Kachikwu in an interview with a Nigerian news publication expressed concern over the sorry state of the refineries and showed how to go about it. According to him, “The key challenge for me was how to fix these plants. Mr. President and I agreed that the country did not have the 2-3 billion dollars to throw into another turn around maintenance (TAM)”, he said. “We had too many TAM in the past that just never ended anywhere. My position is that if we were going to do something that involves the private sector, it will undertake the management and post-TAM repairs so that the facilities are efficiently run.”

He spoke further: “This is one area that I think, obviously, if you ask me ‘what you have not done that you are not happy about?’, it is the refineries. Not because I didn’t do what I was supposed to do; but because, somehow as a manager, you take responsibility that we didn’t finish that. I would like to see us go back and complete that model. For me, it’s not going to be model for looking for government money or NNPC dipping hand into government money to repair refinery. The reality is that private sector financers were there, they held meetings and all kinds of negotiations with them; the issue was the term.”

Taking Nigeria back to the position of respectability in the international community earned the country robust confidence among foreign investors. The key roles played by Kachikwu at the Organisation of Petroleum Exporting Countries (OPEC), Gas Exporting Countries Forum (GECF) and African Petroleum Producers’ Organisation (APPO) leaderships repositioned Nigeria for strategic investments that enhanced her revenue stream and created more job opportunities for indigenous companies under the Nigeria Content Development and Monitoring Board (NCDMB) activities.

The introduction of the Nigeria International Petroleum Summit (NIPS), hosted in Nigeria for the first time in February, 2018, brought wide acclaims from stakeholders at home and in the Diaspora. “In the past, most Nigerian energy and petroleum industry players spent huge foreign exchange to attend the popular Offshore Technology Conference (OTC) in Houston, United States. Kachikwu changed the narrative by conceptualizing and hosting the new Nigeria OTC, which seeks to bring investors and players in the sector to Africa for the first time,” said President, National Association of Nigerian Students (NANS), Chinonso Obasi, , after participating in the event in Abjua, February 2018, on Kachikwu’s approval. The next edition of the NIPS will hold in February 2020.

Tackling corruption in Nigeria’s oil and gas sector is not a mean feat. The sector and the nation’s national oil company, NNPC, now operate on the window of transparency never recorded in history, which boosts investors’ confidence. The Automatic Tracking Oil Production has enabled government to monitor crude oil production and conveyance, thereby blocking leakages arising from unaccountable volume of the product produced at a time.

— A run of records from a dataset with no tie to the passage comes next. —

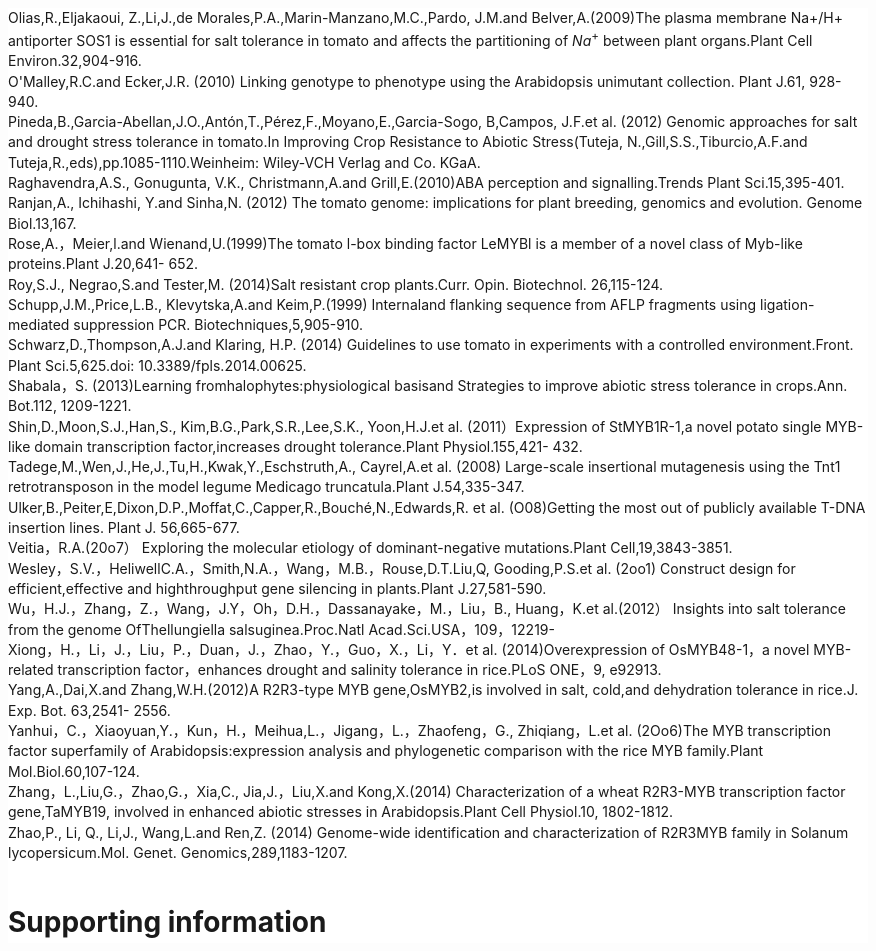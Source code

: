 Olias,R.,Eljakaoui, Z.,Li,J.,de Morales,P.A.,Marin-Manzano,M.C.,Pardo, J.M.and Belver,A.(2009)The plasma membrane Na+/H+ antiporter SOS1 is essential for salt tolerance in tomato and affects the partitioning of ${ N a ^ { + } }$ between plant organs.Plant Cell Environ.32,904-916.   
O'Malley,R.C.and Ecker,J.R. (2010) Linking genotype to phenotype using the Arabidopsis unimutant collection. Plant J.61, 928-940.   
Pineda,B.,Garcia-Abellan,J.O.,Antón,T.,Pérez,F.,Moyano,E.,Garcia-Sogo, B,Campos, J.F.et al. (2012) Genomic approaches for salt and drought stress tolerance in tomato.In Improving Crop Resistance to Abiotic Stress(Tuteja, N.,Gill,S.S.,Tiburcio,A.F.and Tuteja,R.,eds),pp.1085-1110.Weinheim: Wiley-VCH Verlag and Co. KGaA.   
Raghavendra,A.S., Gonugunta, V.K., Christmann,A.and Grill,E.(2010)ABA perception and signalling.Trends Plant Sci.15,395-401.   
Ranjan,A., Ichihashi, Y.and Sinha,N. (2012) The tomato genome: implications for plant breeding, genomics and evolution. Genome Biol.13,167.   
Rose,A.，Meier,l.and Wienand,U.(1999)The tomato l-box binding factor LeMYBl is a member of a novel class of Myb-like proteins.Plant J.20,641- 652.   
Roy,S.J., Negrao,S.and Tester,M. (2014)Salt resistant crop plants.Curr. Opin. Biotechnol. 26,115-124.   
Schupp,J.M.,Price,L.B., Klevytska,A.and Keim,P.(1999) Internaland flanking sequence from AFLP fragments using ligation-mediated suppression PCR. Biotechniques,5,905-910.   
Schwarz,D.,Thompson,A.J.and Klaring, H.P. (2014) Guidelines to use tomato in experiments with a controlled environment.Front. Plant Sci.5,625.doi: 10.3389/fpls.2014.00625.   
Shabala，S. (2013)Learning fromhalophytes:physiological basisand Strategies to improve abiotic stress tolerance in crops.Ann. Bot.112, 1209-1221.   
Shin,D.,Moon,S.J.,Han,S., Kim,B.G.,Park,S.R.,Lee,S.K., Yoon,H.J.et al. (2011）Expression of StMYB1R-1,a novel potato single MYB-like domain transcription factor,increases drought tolerance.Plant Physiol.155,421- 432.   
Tadege,M.,Wen,J.,He,J.,Tu,H.,Kwak,Y.,Eschstruth,A., Cayrel,A.et al. (2008) Large-scale insertional mutagenesis using the Tnt1 retrotransposon in the model legume Medicago truncatula.Plant J.54,335-347.   
Ulker,B.,Peiter,E,Dixon,D.P.,Moffat,C.,Capper,R.,Bouché,N.,Edwards,R. et al. (O08)Getting the most out of publicly available T-DNA insertion lines. Plant J. 56,665-677.   
Veitia，R.A.(20o7） Exploring the molecular etiology of dominant-negative mutations.Plant Cell,19,3843-3851.   
Wesley，S.V.，HeliwellC.A.，Smith,N.A.，Wang，M.B.，Rouse,D.T.Liu,Q, Gooding,P.S.et al. (2oo1) Construct design for efficient,effective and highthroughput gene silencing in plants.Plant J.27,581-590.   
Wu，H.J.，Zhang，Z.，Wang，J.Y，Oh，D.H.，Dassanayake，M.，Liu，B., Huang，K.et al.(2012） Insights into salt tolerance from the genome OfThellungiella salsuginea.Proc.Natl Acad.Sci.USA，109，12219-   
Xiong，H.，Li，J.，Liu，P.，Duan，J.，Zhao，Y.，Guo，X.，Li，Y．et al. (2014)Overexpression of OsMYB48-1，a novel MYB-related transcription factor，enhances drought and salinity tolerance in rice.PLoS ONE，9, e92913.   
Yang,A.,Dai,X.and Zhang,W.H.(2012)A R2R3-type MYB gene,OsMYB2,is involved in salt, cold,and dehydration tolerance in rice.J. Exp. Bot. 63,2541- 2556.   
Yanhui，C.，Xiaoyuan,Y.，Kun，H.，Meihua,L.，Jigang，L.，Zhaofeng，G., Zhiqiang，L.et al. (2Oo6)The MYB transcription factor superfamily of Arabidopsis:expression analysis and phylogenetic comparison with the rice MYB family.Plant Mol.Biol.60,107-124.   
Zhang，L.,Liu,G.，Zhao,G.，Xia,C., Jia,J.，Liu,X.and Kong,X.(2014) Characterization of a wheat R2R3-MYB transcription factor gene,TaMYB19, involved in enhanced abiotic stresses in Arabidopsis.Plant Cell Physiol.10, 1802-1812.   
Zhao,P., Li, Q., Li,J., Wang,L.and Ren,Z. (2014) Genome-wide identification and characterization of R2R3MYB family in Solanum lycopersicum.Mol. Genet. Genomics,289,1183-1207.

# Supporting information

Government recovered N1.2 trillion in royalty arrears from oil companies operating in Nigeria through the Crude Oil Liquefied Natural Gas Tracker (COLT), a facility stakeholders describe as major blow to corruption in the oil and gas sector. “Buhari’s anti-corruption war paid off,” said a leader of the Petroleum and Natural Gas Senior Staff Association of Nigeria (PENGASSAN), who spoke on condition of anonymity.

• Kazim, a public affairs analyst, wrote in from Abuja.